== Segment start ==

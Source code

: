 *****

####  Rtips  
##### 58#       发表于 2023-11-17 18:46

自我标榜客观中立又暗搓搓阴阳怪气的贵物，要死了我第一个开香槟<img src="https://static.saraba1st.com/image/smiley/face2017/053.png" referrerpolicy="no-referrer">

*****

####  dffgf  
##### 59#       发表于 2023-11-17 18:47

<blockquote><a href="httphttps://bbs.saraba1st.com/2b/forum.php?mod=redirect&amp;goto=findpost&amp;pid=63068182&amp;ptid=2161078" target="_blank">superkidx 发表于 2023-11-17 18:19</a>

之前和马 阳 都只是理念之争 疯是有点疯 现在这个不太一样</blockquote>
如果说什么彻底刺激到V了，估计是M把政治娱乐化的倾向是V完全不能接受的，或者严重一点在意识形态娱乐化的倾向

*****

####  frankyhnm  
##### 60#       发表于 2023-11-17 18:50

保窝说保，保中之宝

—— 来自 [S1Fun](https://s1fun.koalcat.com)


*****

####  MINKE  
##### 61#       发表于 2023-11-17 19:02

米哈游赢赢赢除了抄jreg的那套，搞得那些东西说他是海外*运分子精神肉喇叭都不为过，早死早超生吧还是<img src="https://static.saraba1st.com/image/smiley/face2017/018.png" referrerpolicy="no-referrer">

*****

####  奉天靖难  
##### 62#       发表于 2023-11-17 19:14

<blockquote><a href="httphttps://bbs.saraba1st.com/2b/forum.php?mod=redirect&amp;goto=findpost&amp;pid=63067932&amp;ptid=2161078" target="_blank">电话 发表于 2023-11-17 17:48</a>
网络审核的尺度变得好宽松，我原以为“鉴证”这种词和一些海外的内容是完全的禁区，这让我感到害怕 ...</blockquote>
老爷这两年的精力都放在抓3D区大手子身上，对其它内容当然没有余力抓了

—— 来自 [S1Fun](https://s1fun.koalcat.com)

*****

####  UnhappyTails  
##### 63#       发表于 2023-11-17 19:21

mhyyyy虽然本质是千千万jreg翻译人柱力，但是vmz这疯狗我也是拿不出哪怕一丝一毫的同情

== Segment end ==

Aim of the exercise: From the entries, report each line that includes the word "blockquote".

Result of this task:
<blockquote><a href="httphttps://bbs.saraba1st.com/2b/forum.php?mod=redirect&amp;goto=findpost&amp;pid=63068182&amp;ptid=2161078" target="_blank">superkidx 发表于 2023-11-17 18:19</a>
之前和马 阳 都只是理念之争 疯是有点疯 现在这个不太一样</blockquote>
<blockquote><a href="httphttps://bbs.saraba1st.com/2b/forum.php?mod=redirect&amp;goto=findpost&amp;pid=63067932&amp;ptid=2161078" target="_blank">电话 发表于 2023-11-17 17:48</a>
网络审核的尺度变得好宽松，我原以为“鉴证”这种词和一些海外的内容是完全的禁区，这让我感到害怕 ...</blockquote>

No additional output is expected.